Prompt
Retype, word for word, each line between the lines holding "have to walk" and "Release date: February", inclusive, and leave the rest of the data alone.

___ Dataset records

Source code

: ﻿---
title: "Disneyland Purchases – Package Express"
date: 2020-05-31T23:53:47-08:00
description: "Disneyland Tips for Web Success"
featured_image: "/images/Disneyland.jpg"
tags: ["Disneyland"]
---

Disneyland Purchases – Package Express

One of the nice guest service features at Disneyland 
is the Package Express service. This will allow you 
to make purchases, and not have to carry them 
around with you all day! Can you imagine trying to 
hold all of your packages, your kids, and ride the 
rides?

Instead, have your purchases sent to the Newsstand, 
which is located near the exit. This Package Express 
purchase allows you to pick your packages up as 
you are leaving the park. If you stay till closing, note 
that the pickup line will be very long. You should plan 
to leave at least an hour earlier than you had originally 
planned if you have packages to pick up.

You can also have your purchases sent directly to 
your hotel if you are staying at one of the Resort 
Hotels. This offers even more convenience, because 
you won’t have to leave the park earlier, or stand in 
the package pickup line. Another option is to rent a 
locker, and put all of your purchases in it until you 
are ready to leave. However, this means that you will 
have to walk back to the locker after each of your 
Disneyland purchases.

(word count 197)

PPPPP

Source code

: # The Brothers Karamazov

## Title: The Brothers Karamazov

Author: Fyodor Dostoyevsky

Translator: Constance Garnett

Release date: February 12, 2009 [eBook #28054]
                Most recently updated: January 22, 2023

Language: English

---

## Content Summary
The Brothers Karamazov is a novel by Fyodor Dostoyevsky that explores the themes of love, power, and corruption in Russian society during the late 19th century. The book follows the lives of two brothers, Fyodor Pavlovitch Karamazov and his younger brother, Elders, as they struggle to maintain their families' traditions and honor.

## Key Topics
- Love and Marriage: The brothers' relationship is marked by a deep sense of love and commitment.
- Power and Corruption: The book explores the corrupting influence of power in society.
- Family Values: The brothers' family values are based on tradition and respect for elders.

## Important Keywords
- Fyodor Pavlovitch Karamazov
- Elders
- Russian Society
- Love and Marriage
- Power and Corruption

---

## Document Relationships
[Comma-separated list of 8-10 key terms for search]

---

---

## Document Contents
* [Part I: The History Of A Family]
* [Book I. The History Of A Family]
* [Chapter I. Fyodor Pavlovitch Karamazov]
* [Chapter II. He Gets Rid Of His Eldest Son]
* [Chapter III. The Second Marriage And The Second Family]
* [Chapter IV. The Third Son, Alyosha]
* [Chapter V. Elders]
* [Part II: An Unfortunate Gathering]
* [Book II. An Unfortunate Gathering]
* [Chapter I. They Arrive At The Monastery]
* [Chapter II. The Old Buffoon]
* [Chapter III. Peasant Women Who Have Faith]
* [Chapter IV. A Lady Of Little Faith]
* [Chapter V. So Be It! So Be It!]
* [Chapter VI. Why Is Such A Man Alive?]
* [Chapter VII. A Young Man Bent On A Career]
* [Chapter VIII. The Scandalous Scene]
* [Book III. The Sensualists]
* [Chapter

______

Output for this task
have to walk back to the locker after each of your 
Disneyland purchases.

(word count 197)

PPPPP

Source code

: # The Brothers Karamazov

## Title: The Brothers Karamazov

Author: Fyodor Dostoyevsky

Translator: Constance Garnett

Release date: February 12, 2009 [eBook #28054]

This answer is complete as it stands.